REQUIREMENT
Those lines of the data that hold the word "tables" are to be copied out.

INFORMATION GIVEN
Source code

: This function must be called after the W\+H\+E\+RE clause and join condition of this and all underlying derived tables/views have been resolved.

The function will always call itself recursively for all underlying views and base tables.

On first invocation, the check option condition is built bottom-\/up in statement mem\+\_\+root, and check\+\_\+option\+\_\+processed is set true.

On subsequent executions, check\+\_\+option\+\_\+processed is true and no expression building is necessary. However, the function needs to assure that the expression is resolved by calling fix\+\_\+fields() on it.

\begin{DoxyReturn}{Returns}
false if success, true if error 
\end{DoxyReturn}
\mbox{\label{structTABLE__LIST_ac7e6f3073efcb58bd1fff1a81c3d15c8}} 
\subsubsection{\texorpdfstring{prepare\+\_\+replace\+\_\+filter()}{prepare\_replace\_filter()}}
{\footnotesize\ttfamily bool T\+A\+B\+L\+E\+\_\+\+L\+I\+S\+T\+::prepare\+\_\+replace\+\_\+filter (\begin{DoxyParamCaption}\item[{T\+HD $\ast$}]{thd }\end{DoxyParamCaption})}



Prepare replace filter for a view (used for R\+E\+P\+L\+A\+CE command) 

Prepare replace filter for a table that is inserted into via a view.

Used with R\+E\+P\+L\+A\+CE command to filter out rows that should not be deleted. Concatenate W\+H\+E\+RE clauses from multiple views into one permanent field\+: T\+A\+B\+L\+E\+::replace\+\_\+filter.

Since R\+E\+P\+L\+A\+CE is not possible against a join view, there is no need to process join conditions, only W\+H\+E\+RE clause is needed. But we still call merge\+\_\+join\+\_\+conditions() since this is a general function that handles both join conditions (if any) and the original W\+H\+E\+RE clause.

SOLUTION TO THIS EXERCISE
: This function must be called after the W\+H\+E\+RE clause and join condition of this and all underlying derived tables/views have been resolved.
The function will always call itself recursively for all underlying views and base tables.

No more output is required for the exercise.